Burigh,  E.  and  J.  van  Zanden  (2009),  “Charting  the  ‘Rise  of  the  West’: Manuscripts and Printed Books in Europe, A Long-Term Perspective from the Sixth through Eighteenth Centuries,” Journal of Economic History, Vol. 69, pp. 409-445; .

Bibliographic data science

Quantitative, data-intensive research has not been the original or intended goal of analytical bibliography. Instead, a primary motivation for cataloging has been to preserve as much information of the original documents as possible, including potential errors and shortcomings [for a good discussion of W. W. Greg and Fredson Bowers who largely shaped the field, see http://ihl.enssib.fr/analytical-bibliography-an-alternative-prospectus/definitions-of-bibliography-and-in-particular-of-the-variety-called-analytical]. Thus, if for instance a place name is wrongly spelled, for cataloging purposes it is relevant to also to preserve that miss-spelling. Recently, however, the potential of library catalogues as a valuable data resource for large-scale statistical analysis in publishing history has started to draw attention [REFS]. Whereas library catalogues and national bibliographies have been traditionally used as a search tool for document identification and information retrieval, recent studies have indicated the vast research potential of these data resources when the information is appropriately controlled and verified. We build on and expand the existing research traditions in this emerging area. Where possible, we use established definitions of bibliographic concepts. For most analytical bibliographical definitions, we rely on Philip Gaskell, A New Introduction to Bibliography (New Castle, Del.: Oak Knoll, 1977, rev. ed. 1995). 
Our work prepares the ground for large-scale quantitative research use of bibliographic information. Here, reliable data processing and quality control are essential, and can build on the latest advances in data science. We propose the term bibliographic data science to describe this emerging field where bibliographic catalogues are viewed as quantitative research material. Relevant techniques range from data storage and retrieval to harmonization, enrichment, and statistical analysis. The harmonized data sets can be further converted into Linked Open Data [REFS] and other popular formats in order to utilize the vast pool of existing software tools. As the value of LOD  and other infrastructures are critically depend on data quality, our efforts are complementary, and intended to increase the accuracy and overall value of the data. In addition to improving the overall data quality in linked data infrastructures, the harmonized data collections can be analysed in statistical programming environments such as R [REFS], Python [REFS], or Julia [REFS] in order to gain access to latest advances in modern data analysis. The key difference between LOD and other infrastructure services on the one hand, and statistical programming environments on the other, is that the former focus on efficient data storage and retrieval , whereas the latter focus on data analysis and statistical inference. Hence, database infrastructures and statistical environments can serve different, complementary purposes.
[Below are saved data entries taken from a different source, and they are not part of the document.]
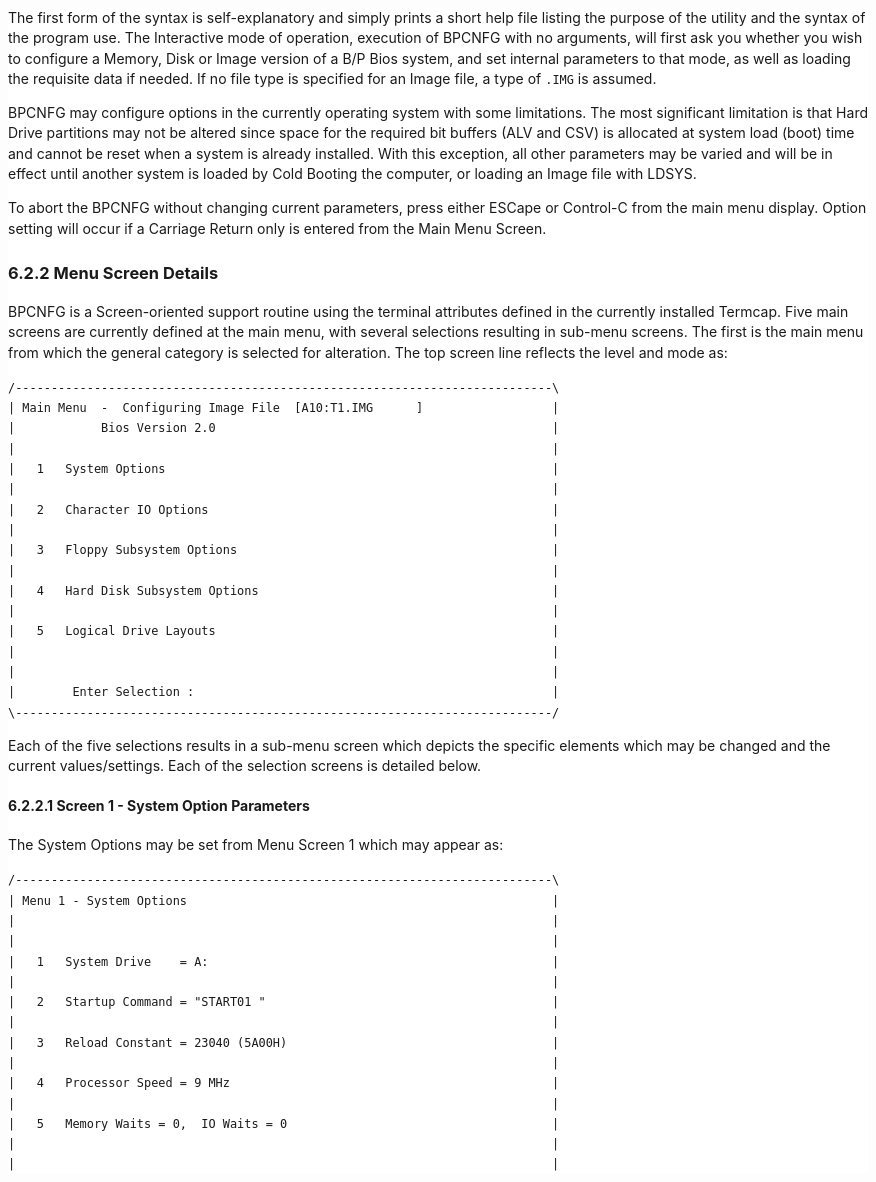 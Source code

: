 The first form of the syntax is self-explanatory and simply prints a short help file listing the purpose of the utility and the syntax of the program use. The Interactive mode of operation, execution of BPCNFG with no arguments, will first ask you whether you wish to configure a Memory, Disk or Image version of a B/P Bios system, and set internal parameters to that mode, as well as loading the requisite data if needed. If no file type is specified for an Image file, a type of `.IMG` is assumed.

BPCNFG may configure options in the currently operating system with some limitations. The most significant limitation is that Hard Drive partitions may not be altered since space for the required bit buffers (ALV and CSV) is allocated at system load (boot) time and cannot be reset when a system is already installed. With this exception, all other parameters may be varied and will be in effect until another system is loaded by Cold Booting the computer, or loading an Image file with LDSYS.

To abort the BPCNFG without changing current parameters, press either ESCape or Control-C from the main menu display. Option setting will occur if a Carriage Return only is entered from the Main Menu Screen.


### 6.2.2 Menu Screen Details

BPCNFG is a Screen-oriented support routine using the terminal attributes defined in the currently installed Termcap. Five main screens are currently defined at the main menu, with several selections resulting in sub-menu screens. The first is the main menu from which the general category is selected for alteration. The top screen line reflects the level and mode as:

```generic
/---------------------------------------------------------------------------\
| Main Menu  -  Configuring Image File  [A10:T1.IMG      ]                  |
|            Bios Version 2.0                                               |
|                                                                           |
|   1   System Options                                                      |
|                                                                           |
|   2   Character IO Options                                                |
|                                                                           |
|   3   Floppy Subsystem Options                                            |
|                                                                           |
|   4   Hard Disk Subsystem Options                                         |
|                                                                           |
|   5   Logical Drive Layouts                                               |
|                                                                           |
|                                                                           |
|        Enter Selection :                                                  |
\---------------------------------------------------------------------------/
```

Each of the five selections results in a sub-menu screen which depicts the specific elements which may be changed and the current values/settings. Each of the selection screens is detailed below.


#### 6.2.2.1 Screen 1 - System Option Parameters

The System Options may be set from Menu Screen 1 which may appear as:

```generic
/---------------------------------------------------------------------------\
| Menu 1 - System Options                                                   |
|                                                                           |
|                                                                           |
|   1   System Drive    = A:                                                |
|                                                                           |
|   2   Startup Command = "START01 "                                        |
|                                                                           |
|   3   Reload Constant = 23040 (5A00H)                                     |
|                                                                           |
|   4   Processor Speed = 9 MHz                                             |
|                                                                           |
|   5   Memory Waits = 0,  IO Waits = 0                                     |
|                                                                           |
|                                                                           |
```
Challenges in the research use of digital bibliographies

Library catalogues have a great potential for providing new quantitative evidence of historical trends, and contributing to a broader qualitative analysis and understanding. Unfortunately, the available library catalogues are seldom readily amenable to quantitative analysis. Key challenges include, for instance, shortcomings in data quality, availability, and the required multi-disciplinary expertise.
First, library catalogues tend to include large portions of manually inserted information, prone to mistakes and missing information. Varying notations and languages can pose serious challenges for automated harmonization efforts, and biases in data collection may further hinder productive research use. Hence, raw bibliographic records have to be systematically quality controlled and harmonized. Second, the lack of open data availability is slowing down the development of bibliographic data science as some of the most comprehensive library catalogues are not generally available even for research purposes. This forms a major bottleneck, as open data availability would greatly advance critical, collaborative, and cumulative efforts to design and utilize targeted data analysis algorithms, identify and fix shortcomings in the data, and innovatively integrate and reuse the available resources. Successful examples exist in other data-intensive fields, such as computational biology, where open availability of commonly generated data resources and algorithms is an established norm. Third, whereas large portions of data analysis could be potentially automated, the efficient and reliable research use will require expertise from multiple, traditionally distinct academic and technical disciplines, such as history, informatics, data science, and statistics. Efficient multi-disciplinary consortia that have the critical combination of expertise are more easily established in research plans than in practice, however. 
To meet these challenges, and to facilitate generic research use of library catalogues, we propose new approaches for systematic and scalable analysis of library catalogues, and demonstrate how integrative analysis of independent data collections could help to overcome the nationalistic emphasis of the individual catalogues. This work is based on four library catalogues that we have acquired for research use. These include the Finnish National Bibliography Fennica (FNB), the Swedish National Bibliography Kungliga (SNB), the English Short-Title Catalog (ESTC), and the Heritage of the Printed Book Database (HPBD). The HPBD is a compilation of dozens [CHECK EXACT NUMBER?] of smaller, mostly national, bibliographies (https://www.cerl.org/resources/hpb/content). Altogether, these bibliographies cover millions of print products printed in Europe and elsewhere between 1470-1950. The original MARC files of these catalogues include ... entries (Table XXX).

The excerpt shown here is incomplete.